Micro services architectures come up with several advantages: a faster time to market, more flexibility and improved scalability and resilience. Micro services are simpler, developers get more productive and systems can be scaled quickly and precisely, rather than in large monoliths.
Yet, micro service architectures introduce new challenges as the complexity you removed in simplifying your micro services did not disappear. In this article, we zoom into the challenge of data islands/consistency. You will learn why this problem arises and what it is. We go deeper into what Event Sourcing and CQRS are and how they might solve this problem, if applied correctly.
The Autonomy Principle
One of the fundamental principles of microservice design is autonomy. If you’ve read Pat Helland’s 2005 paper about data on the inside vs data on the outside, this should sound familiar. This implies that each micro service needs to have its own data store. The main reason for this is the fact that when a change occurs in one of the data models, every service that depends on the shared database is impacted. Although this sounds logical, it is easier said than done. There are many cases where we rely on “external” data.

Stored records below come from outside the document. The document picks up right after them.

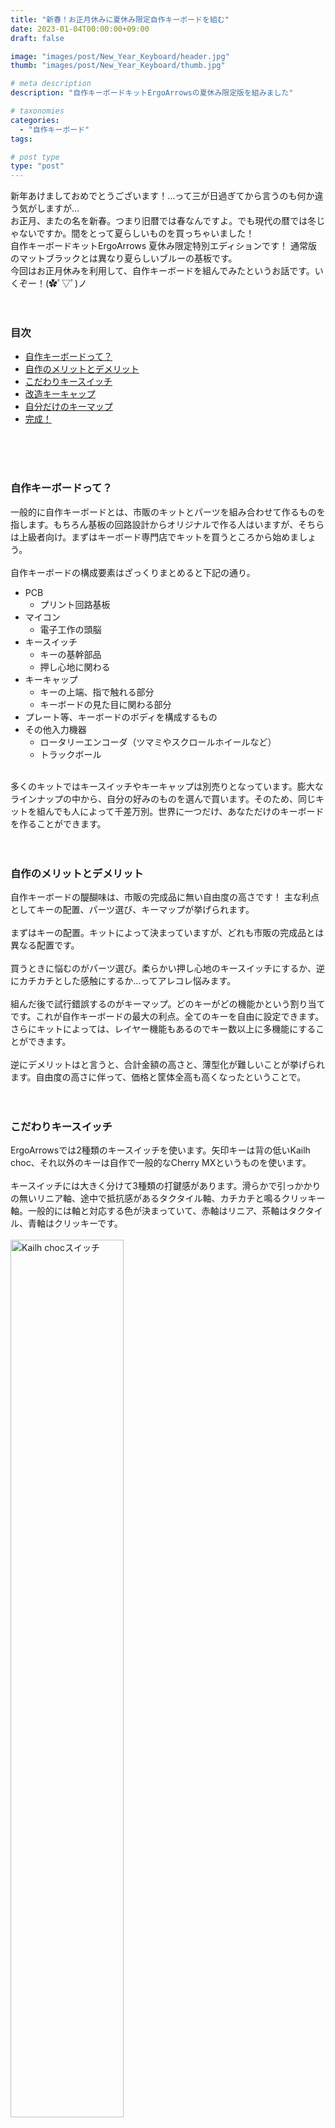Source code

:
 ```yaml
---
title: "新春！お正月休みに夏休み限定自作キーボードを組む"
date: 2023-01-04T00:00:00+09:00
draft: false

image: "images/post/New_Year_Keyboard/header.jpg"
thumb: "images/post/New_Year_Keyboard/thumb.jpg"

# meta description
description: "自作キーボードキットErgoArrowsの夏休み限定版を組みました"

# taxonomies
categories: 
  - "自作キーボード"
tags:

# post type
type: "post"
---
```

新年あけましておめでとうございます！…って三が日過ぎてから言うのも何か違う気がしますが…<br>
お正月、またの名を新春。つまり旧暦では春なんですよ。でも現代の暦では冬じゃないですか。間をとって夏らしいものを買っちゃいました！<br>
自作キーボードキットErgoArrows 夏休み限定特別エディションです！ 通常版のマットブラックとは異なり夏らしいブルーの基板です。<br>
今回はお正月休みを利用して、自作キーボードを組んでみたというお話です。いくぞー！(✿ﾟ▽ﾟ)ノ<br><br><br>

### 目次
- [自作キーボードって？](#sec1)
- [自作のメリットとデメリット](#sec2)
- [こだわりキースイッチ](#sec3)
- [改造キーキャップ](#sec4)
- [自分だけのキーマップ](#sec5)
- [完成！](#sec6)

<br><br><br>

<h3><a id="sec1">自作キーボードって？</a></h3>
一般的に自作キーボードとは、市販のキットとパーツを組み合わせて作るものを指します。もちろん基板の回路設計からオリジナルで作る人はいますが、そちらは上級者向け。まずはキーボード専門店でキットを買うところから始めましょう。<br><br>
自作キーボードの構成要素はざっくりまとめると下記の通り。

- PCB
  - プリント回路基板
- マイコン
  - 電子工作の頭脳
- キースイッチ
  - キーの基幹部品
  - 押し心地に関わる
- キーキャップ
  - キーの上端、指で触れる部分
  - キーボードの見た目に関わる部分
- プレート等、キーボードのボディを構成するもの
- その他入力機器
  - ロータリーエンコーダ（ツマミやスクロールホイールなど）
  - トラックボール

<br>
多くのキットではキースイッチやキーキャップは別売りとなっています。膨大なラインナップの中から、自分の好みのものを選んで買います。そのため、同じキットを組んでも人によって千差万別。世界に一つだけ、あなただけのキーボードを作ることができます。<br><br><br>

<h3><a id="sec2">自作のメリットとデメリット</a></h3>
自作キーボードの醍醐味は、市販の完成品に無い自由度の高さです！ 主な利点としてキーの配置、パーツ選び、キーマップが挙げられます。<br><br>
まずはキーの配置。キットによって決まっていますが、どれも市販の完成品とは異なる配置です。<br><br>
買うときに悩むのがパーツ選び。柔らかい押し心地のキースイッチにするか、逆にカチカチとした感触にするか…ってアレコレ悩みます。<br><br>
組んだ後で試行錯誤するのがキーマップ。どのキーがどの機能かという割り当てです。これが自作キーボードの最大の利点。全てのキーを自由に設定できます。さらにキットによっては、レイヤー機能もあるのでキー数以上に多機能にすることができます。<br><br>
逆にデメリットはと言うと、合計金額の高さと、薄型化が難しいことが挙げられます。自由度の高さに伴って、価格と筐体全高も高くなったということで。<br><br><br>

<h3><a id="sec3">こだわりキースイッチ</a></h3>
ErgoArrowsでは2種類のキースイッチを使います。矢印キーは背の低いKailh choc、それ以外のキーは自作で一般的なCherry MXというものを使います。<br><br>
キースイッチには大きく分けて3種類の打鍵感があります。滑らかで引っかかりの無いリニア軸、途中で抵抗感があるタクタイル軸、カチカチと鳴るクリッキー軸。一般的には軸と対応する色が決まっていて、赤軸はリニア、茶軸はタクタイル、青軸はクリッキーです。<br><br>
<img src="../../images/post/New_Year_Keyboard/choc.jpg" title="Kailh chocスイッチ" width="60%"></img><br>
ErgoArrowsでは横や隙間からKailh chocスイッチの側面が見えてしまいます。夏休み限定カラーとの親和性を考えて、青色のキースイッチにするこだわり。でも私はリニア軸が好きなので、青色だけどリニア軸という変わり種にしました！ 軸と色の対応は義務ではないので、違う色も沢山あります。<br><br>
<img src="../../images/post/New_Year_Keyboard/KeySwitch.jpg" title="キースイッチ取り付け後の写真" width="60%"></img><br>
そんな色の親和性を完全に無視して、残りのキースイッチはOutemu Low profileスイッチの赤軸にしました。白いボディに赤軸、つまり紅白カラーなのでお正月にピッタリの縁起物です。Low Profileの名の通り、一般的なキースイッチより3mm背が低いCherry MX互換品です。この3mmの差がこだわりポイントなんですよ！<br><br><br>

<h3><a id="sec4">改造キーキャップ</a></h3>
<img src="../../images/post/New_Year_Keyboard/Keycap.jpg" title="丸キーキャップ" width="60%"></img><br>
今回は限定カラーのプレートがキーの隙間から見えるようにしたいと思い、丸キーキャップにしました。外縁が銀色で、タイプライター風の見た目です。本製品は背が高いキーキャップで、無改造で取り付けるとOutemu LPキースイッチの利点を殺してしまいます。そのため、全てのキーキャップをノコギリでカットしました。68キー全部手作業です。これが一番時間がかかりました。<br><br>
<img src="../../images/post/New_Year_Keyboard/O_ring.jpg" title="Oリング" width="60%"></img><br>
さらに打鍵時の音を軽減するためにシリコーンゴム製のOリングをキーキャップに付けました。打鍵音がわずかに低減したような気がする…かも。こうして普通に組むよりも手間暇をかけたので、より一層愛着が湧くMyキーボードになったと思います！<br><br><br>

<h3><a id="sec5">自分だけのキーマップ</a></h3>
さて、最後にキーマップを決めます。最近のキットはブラウザ上で簡単に設定を変更でき、プログラミングなどの技術は一切必要ありません。<br><br>
<img src="../../images/post/New_Year_Keyboard/Layer0.jpeg" title="レイヤ0キーマップ" width="70%"></img><br>
まずデフォルトで使用するレイヤ0はこんな感じ。今回は「手首の移動量を最小化すること」をテーマにキーマップを考えました。BackspaceとEnterを素早く押せるようにPキーの列に配置。余ったキーには思いつく限りのマクロやショートカットを割り当てました。空欄になっているキーは将来の機能拡張のための余地。TT(1)は押している間だけレイヤ1が作動します。<br><br>
<img src="../../images/post/New_Year_Keyboard/Layer1.jpeg" title="レイヤ1キーマップ" width="70%"></img><br>
レイヤ1の左手側はブラウジングでの左手デバイスと位置付けています。タブ切り替えと、トラックボールに無い戻る/進むキーや左右スクロールなどを割り当てています。右手側は記号の入力を担います。<br><br>
<img src="../../images/post/New_Year_Keyboard/Layer2.jpeg" title="レイヤ2キーマップ" width="70%"></img><br>
レイヤ2の左手側はテンキーです。別途テンキーを用意すると机の上がごちゃごちゃしてしまうので。右手側は矢印キー。文字入力中に手を矢印キーまで持っていくのは、「手首の移動量を最小化する」というテーマにそぐわないと思ったので、これは真っ先に思いつきました。<br><br>

全レイヤー通して、あるものを参考にしています。何が元ネタかわかった方はお友達。<br><br><br>

<h3><a id="sec6">完成！</a></h3>
<img src="../../images/post/New_Year_Keyboard/ErgoArrows_2023.jpg" title="完成したErgoArrows" width="70%"></img><br>
こうして完成した私のErgoArrowsがこちらです。何物でも、自分で作ると達成感と満足感が違いますね！ 作って楽しいだけでなく実益も兼ねているなんて…自作キーボード、最高ー！(o゜▽゜)o☆<br><br>
自作キーボードを組むのはまとまった時間が必要なので、お正月休みはちょうどいいタイミング。充実したお正月休みでした！<br>
みなさんもぜひ自作キーボードに挑戦してみてください！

Imagine we’ve adhered to the autonomy principle. Suppose we have separated the data and now have data in one micro service (for example orders) that has a reference to data in another micro service (for example customer). In our shared database, we would query the data by simply joining the tables without any issues. Also handling transactions was no big issue as transaction management was properly handled in one place. However, the distributed nature of our micro services requires a different approach.
The Distributed Join
One thing we could do to solve this issue is by just directly querying the other micro service via a HTTP REST API call. Although we could easily do this, it leads to coupling of both micro services. In fact, we are performing a distributed join over HTTP and before we know it, we’ve created a distributed monolith.
To overcome this issue, we can duplicate the relevant data. Again, this could be done by simply issuing a command to the responsible micro service to update the reference via a HTTP REST API call. For example, the order micro service commanding the customer micro service to update the reference. In order to keep the data consistent we should also update the data atomic. We could make use of distributed transactions via a 2-phase commit. However, this is not recommended as the 2-phase commit is synchronously (a blocking operation). In a single database, transactions are fast. But due to the distributed nature of micro services, the delay will be longer.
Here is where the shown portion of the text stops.